------ Record set
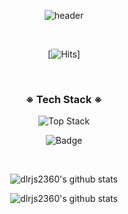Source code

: <div align = 'center'>

![header](https://capsule-render.vercel.app/api?type=slice&color=gradient&height=200&section=header&text=HEE%20GEON&fontSize=80)


<br>

[![Hits](https://hits.seeyoufarm.com/api/count/incr/badge.svg?url=https%3A%2F%2Fgithub.com%2F%25EC%259D%25B4%25EA%25B1%25B42360%2Fhit-counter&count_bg=%2379C83D&title_bg=%23555555&icon=&icon_color=%23E7E7E7&title=hits&edge_flat=false)]

<br>

<h3 align="center">※ Tech Stack ※</h3>

![Top Stack](https://widget.realdeveloper.pro/api/top?stack=JavaScript,React,Node.js)

![Badge](https://widget.realdeveloper.pro/api/badge?title=Languages&badges=Javascript,React,Redux,jQuery,Node.js,Express.js,Socket.io,Bootstrap,MongoDB,Python)

<br>

<div>
  
![dlrjs2360's github stats](https://github-readme-stats.vercel.app/api/top-langs/?username=dlrjs2360&show_icons=true&hide_border=true&title_color=004386&icon_color=004386&layout=compact)
  
![dlrjs2360's github stats](https://github-readme-stats.vercel.app/api?username=dlrjs2360&show_icons=true)


</div>

<br>

</div>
------------
→ **Description of the task**: On how many lines above does the word "username" appear? Only the number should be given.

→ **Task solution**: 2